According to Pew Research, “The public’s assessment of the accuracy of news stories is now at its lowest level in more than two decades of Pew Research surveys, and Americans’ views of media bias and independence now match previous lows.” The chart included shows noticeable declines in the past several years on whether the press “gets facts straight” and “deal fairly with all sides.” Citizen journalists, like O’Keefe, may be embarking on an investigative role to compensate for a lack of mainstream media investigative reporting. Fellow gnovis blogger Jason Turcotte addresses this issue in his recent post “The Anti-Trust Factor.”

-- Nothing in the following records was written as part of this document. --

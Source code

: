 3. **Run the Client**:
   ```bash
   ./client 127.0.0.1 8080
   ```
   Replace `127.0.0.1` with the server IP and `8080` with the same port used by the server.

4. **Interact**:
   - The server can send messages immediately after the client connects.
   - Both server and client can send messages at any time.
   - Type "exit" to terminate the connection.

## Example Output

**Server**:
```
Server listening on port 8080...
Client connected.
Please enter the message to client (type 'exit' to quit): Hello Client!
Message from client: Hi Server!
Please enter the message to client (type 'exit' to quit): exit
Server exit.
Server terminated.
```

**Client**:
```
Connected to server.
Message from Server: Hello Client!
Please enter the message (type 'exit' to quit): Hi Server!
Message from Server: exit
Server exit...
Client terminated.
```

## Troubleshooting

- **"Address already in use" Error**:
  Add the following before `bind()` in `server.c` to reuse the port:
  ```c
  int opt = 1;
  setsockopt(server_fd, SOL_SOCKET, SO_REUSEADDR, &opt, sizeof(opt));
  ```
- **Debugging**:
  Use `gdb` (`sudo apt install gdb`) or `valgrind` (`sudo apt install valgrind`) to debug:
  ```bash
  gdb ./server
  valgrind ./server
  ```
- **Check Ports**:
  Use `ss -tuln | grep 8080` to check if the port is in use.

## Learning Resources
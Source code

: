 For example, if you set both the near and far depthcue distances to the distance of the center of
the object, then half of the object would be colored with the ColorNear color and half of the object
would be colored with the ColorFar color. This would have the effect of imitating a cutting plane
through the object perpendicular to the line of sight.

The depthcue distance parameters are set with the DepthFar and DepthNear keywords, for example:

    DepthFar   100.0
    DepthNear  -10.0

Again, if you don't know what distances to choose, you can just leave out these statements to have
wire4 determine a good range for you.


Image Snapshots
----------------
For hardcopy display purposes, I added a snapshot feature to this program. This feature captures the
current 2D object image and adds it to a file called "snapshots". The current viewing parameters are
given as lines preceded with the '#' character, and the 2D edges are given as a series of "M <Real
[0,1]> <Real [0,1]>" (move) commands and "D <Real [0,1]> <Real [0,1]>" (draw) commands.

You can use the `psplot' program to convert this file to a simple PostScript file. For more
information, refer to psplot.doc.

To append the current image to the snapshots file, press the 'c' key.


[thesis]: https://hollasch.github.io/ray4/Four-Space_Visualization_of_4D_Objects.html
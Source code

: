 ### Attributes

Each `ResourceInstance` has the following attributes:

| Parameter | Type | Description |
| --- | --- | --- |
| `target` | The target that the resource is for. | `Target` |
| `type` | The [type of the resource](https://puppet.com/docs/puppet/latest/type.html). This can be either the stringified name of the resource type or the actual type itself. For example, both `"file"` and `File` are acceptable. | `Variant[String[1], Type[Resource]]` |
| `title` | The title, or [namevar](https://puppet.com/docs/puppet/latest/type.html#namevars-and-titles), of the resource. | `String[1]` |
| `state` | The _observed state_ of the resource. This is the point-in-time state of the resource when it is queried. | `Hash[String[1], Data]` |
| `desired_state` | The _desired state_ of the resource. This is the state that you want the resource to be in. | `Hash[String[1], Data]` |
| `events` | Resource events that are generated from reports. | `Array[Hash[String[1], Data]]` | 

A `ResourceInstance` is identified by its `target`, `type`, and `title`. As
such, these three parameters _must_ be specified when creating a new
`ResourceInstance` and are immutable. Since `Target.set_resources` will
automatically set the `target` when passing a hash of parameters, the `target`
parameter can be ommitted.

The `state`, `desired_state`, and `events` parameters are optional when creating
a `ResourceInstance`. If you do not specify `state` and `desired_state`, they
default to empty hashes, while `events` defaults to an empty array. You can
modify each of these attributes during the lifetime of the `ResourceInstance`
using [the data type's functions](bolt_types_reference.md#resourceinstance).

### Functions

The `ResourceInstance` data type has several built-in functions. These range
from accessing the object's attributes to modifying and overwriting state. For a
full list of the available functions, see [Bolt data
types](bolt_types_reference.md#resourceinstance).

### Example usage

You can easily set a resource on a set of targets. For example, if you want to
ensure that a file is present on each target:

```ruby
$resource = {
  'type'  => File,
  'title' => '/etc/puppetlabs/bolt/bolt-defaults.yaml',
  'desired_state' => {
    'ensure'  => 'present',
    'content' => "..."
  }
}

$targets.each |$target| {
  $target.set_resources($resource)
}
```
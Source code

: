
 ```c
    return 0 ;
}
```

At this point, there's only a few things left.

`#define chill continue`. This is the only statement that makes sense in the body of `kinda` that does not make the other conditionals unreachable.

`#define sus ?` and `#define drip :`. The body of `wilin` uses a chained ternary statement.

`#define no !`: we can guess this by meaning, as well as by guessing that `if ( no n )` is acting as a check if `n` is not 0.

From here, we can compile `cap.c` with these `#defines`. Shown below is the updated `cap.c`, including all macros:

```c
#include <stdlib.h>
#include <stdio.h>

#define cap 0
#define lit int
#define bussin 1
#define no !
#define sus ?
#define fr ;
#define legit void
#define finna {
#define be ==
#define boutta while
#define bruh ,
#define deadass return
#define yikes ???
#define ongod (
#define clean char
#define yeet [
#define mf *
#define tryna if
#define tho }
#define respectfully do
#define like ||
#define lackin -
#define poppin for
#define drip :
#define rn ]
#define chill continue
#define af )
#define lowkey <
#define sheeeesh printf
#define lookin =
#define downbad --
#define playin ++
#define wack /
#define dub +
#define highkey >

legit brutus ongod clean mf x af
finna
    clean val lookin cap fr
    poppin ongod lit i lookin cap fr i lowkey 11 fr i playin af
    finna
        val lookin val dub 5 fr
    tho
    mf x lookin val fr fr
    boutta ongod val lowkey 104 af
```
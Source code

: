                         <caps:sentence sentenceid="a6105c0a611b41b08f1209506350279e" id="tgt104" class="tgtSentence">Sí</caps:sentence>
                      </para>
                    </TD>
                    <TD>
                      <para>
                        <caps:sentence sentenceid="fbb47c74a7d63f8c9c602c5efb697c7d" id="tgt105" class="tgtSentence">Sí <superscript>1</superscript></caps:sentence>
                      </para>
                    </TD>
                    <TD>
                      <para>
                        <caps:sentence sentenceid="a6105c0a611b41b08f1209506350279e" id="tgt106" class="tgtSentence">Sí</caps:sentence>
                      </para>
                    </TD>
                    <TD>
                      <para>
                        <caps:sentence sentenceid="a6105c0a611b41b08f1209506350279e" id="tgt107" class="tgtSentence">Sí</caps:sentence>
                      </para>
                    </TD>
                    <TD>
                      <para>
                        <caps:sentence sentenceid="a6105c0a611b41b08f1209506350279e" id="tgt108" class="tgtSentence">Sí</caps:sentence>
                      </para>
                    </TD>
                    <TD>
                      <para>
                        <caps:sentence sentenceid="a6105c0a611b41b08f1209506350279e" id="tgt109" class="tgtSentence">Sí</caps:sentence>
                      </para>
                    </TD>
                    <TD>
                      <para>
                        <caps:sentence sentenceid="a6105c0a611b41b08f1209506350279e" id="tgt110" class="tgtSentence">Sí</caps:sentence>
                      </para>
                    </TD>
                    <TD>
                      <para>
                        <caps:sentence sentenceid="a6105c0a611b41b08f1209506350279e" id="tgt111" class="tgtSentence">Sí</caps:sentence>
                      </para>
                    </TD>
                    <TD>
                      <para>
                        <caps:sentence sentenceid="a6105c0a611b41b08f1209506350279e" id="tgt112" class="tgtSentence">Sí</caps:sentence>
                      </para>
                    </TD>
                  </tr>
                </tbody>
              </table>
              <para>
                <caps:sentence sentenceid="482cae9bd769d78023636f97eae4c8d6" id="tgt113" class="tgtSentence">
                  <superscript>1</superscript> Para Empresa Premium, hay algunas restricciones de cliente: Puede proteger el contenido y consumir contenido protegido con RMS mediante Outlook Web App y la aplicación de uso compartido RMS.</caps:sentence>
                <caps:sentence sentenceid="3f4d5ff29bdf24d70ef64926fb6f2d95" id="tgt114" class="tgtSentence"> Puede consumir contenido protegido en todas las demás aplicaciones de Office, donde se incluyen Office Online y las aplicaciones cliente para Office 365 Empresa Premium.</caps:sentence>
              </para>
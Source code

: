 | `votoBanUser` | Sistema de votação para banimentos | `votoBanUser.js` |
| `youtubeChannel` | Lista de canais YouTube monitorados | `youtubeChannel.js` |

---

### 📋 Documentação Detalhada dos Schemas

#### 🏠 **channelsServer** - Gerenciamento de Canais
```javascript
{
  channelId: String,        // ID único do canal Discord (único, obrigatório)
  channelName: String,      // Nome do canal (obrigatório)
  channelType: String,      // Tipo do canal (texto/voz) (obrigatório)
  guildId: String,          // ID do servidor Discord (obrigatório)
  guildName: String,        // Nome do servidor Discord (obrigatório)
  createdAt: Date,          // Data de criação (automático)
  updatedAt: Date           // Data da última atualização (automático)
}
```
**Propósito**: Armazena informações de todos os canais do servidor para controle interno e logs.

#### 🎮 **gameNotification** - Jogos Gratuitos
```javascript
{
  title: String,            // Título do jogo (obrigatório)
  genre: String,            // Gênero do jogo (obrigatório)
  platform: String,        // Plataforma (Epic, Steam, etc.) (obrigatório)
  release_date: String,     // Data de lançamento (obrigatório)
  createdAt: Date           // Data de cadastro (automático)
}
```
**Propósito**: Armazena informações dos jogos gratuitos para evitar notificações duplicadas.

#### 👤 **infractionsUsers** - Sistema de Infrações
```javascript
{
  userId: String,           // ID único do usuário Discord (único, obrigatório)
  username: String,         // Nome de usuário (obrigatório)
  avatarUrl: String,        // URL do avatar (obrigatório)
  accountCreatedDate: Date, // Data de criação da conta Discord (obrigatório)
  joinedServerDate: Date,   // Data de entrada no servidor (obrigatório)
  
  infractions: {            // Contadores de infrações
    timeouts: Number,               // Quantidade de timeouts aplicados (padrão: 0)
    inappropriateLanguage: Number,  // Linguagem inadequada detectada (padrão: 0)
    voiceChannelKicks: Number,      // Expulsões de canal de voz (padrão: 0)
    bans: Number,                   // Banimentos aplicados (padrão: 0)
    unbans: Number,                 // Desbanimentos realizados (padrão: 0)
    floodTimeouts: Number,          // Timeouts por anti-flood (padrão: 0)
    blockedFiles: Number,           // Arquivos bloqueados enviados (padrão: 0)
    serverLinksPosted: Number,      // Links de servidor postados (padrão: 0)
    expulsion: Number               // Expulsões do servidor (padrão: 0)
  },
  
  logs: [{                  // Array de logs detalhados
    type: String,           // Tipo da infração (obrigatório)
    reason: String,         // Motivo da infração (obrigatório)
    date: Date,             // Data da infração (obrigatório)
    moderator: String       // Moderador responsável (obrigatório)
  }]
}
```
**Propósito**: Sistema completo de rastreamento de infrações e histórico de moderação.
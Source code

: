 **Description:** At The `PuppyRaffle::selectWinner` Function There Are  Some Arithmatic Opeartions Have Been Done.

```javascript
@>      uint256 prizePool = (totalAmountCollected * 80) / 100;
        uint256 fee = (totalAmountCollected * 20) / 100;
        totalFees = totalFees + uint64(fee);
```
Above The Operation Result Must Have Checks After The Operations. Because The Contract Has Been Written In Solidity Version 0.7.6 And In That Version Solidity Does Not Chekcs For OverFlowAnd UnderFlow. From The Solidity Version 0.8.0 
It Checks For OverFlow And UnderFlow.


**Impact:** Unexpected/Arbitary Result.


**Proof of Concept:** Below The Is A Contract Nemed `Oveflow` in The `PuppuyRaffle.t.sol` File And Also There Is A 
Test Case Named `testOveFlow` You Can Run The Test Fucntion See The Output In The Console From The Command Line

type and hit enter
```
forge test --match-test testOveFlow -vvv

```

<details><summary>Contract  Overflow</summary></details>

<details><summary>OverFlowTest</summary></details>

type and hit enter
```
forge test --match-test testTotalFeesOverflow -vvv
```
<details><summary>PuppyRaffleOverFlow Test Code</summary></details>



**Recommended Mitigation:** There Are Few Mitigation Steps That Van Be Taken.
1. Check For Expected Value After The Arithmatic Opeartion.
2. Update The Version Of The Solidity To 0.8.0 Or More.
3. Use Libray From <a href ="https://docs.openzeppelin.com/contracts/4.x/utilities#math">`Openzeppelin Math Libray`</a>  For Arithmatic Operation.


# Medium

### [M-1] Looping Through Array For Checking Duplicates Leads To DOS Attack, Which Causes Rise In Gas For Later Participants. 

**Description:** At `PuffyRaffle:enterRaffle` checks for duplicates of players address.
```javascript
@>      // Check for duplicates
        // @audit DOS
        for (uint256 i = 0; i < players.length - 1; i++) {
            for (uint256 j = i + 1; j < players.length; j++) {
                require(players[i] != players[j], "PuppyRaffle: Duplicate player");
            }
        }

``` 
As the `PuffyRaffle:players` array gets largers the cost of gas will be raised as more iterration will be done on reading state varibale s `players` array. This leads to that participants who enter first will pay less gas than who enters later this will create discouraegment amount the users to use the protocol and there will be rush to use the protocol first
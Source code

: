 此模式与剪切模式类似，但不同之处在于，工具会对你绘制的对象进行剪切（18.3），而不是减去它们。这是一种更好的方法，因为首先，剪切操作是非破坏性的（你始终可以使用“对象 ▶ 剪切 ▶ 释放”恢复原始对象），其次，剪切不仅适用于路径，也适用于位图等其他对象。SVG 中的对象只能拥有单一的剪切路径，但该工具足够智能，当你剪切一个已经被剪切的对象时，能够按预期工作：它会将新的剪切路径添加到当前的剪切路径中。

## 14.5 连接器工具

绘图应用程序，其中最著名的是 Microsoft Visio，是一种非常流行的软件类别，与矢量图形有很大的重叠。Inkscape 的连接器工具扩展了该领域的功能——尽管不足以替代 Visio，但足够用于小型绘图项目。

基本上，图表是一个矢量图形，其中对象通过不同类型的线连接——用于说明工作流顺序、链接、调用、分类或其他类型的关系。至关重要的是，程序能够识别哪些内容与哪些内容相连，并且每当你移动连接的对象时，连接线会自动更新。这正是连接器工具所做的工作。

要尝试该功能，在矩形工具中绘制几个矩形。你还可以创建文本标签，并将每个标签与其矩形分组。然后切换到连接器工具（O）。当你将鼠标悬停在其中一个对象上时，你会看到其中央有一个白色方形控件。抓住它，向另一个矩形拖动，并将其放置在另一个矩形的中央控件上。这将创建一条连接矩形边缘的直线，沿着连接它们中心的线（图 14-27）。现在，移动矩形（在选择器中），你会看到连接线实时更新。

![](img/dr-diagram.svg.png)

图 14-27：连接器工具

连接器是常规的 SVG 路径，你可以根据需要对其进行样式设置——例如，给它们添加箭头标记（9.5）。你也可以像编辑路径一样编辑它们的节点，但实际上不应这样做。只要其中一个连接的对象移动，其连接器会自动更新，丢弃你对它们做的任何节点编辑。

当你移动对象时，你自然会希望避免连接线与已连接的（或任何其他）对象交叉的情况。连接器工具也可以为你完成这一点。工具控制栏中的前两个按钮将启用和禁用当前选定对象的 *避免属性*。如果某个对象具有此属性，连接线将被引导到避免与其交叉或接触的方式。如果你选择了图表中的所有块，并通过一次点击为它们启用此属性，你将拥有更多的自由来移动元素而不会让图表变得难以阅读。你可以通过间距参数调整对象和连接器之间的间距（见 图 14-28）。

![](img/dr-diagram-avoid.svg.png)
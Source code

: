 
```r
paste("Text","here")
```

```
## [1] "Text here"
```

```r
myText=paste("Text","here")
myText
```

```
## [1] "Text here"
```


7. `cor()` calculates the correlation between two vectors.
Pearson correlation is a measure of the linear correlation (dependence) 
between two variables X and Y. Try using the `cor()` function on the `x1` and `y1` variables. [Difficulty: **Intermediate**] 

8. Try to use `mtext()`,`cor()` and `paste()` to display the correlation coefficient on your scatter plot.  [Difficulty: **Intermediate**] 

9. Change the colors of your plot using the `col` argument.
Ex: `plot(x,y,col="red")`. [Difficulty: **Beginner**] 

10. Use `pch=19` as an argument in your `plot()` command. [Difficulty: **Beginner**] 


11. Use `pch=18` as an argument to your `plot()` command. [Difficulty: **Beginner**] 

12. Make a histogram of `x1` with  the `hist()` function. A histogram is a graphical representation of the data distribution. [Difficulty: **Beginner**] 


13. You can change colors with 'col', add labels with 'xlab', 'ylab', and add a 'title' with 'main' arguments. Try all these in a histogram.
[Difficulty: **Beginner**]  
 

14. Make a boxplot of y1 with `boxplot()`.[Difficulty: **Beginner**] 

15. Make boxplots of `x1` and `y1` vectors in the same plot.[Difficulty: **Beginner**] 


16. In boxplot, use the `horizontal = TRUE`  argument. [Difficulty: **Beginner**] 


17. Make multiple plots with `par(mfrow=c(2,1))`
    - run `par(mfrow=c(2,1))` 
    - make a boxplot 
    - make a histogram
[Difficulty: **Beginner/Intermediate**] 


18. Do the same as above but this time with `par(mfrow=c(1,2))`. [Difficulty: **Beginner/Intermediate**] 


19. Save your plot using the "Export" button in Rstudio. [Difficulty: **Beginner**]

Then, of course, there is the popular new media angle that allows every David out there to beat up the media and political Goliaths. In fact, Glenn Reynolds covers this exact topic in his great book “An Army of Davids: How Markets and Technology Empower Ordinary People to Beat Big Media, Big Government, and Other Goliaths.” Youtube, social networks including Facebook and Twitter, websites, and blogs have leveled the playing field to the point where the videos of O’Keefe and Giles could be picked up by the conservative website BigGovernment.com, run by media mogul Andrew Breitbart. The means are in place for ordinary people to effectuate large changes. And in the case of ACORN, this is certainly the case.
The U.S. House and Senate have both voted by overwhelming margins to cut off federal funding to the organization. President Barack Obama, himself a beneficiary of ACORN’s work during the campaign, has said he supports an investigation. Citizen journalism in the new media age has claimed another victim and it resembles many of the other nuts that have fallen from the tree before it.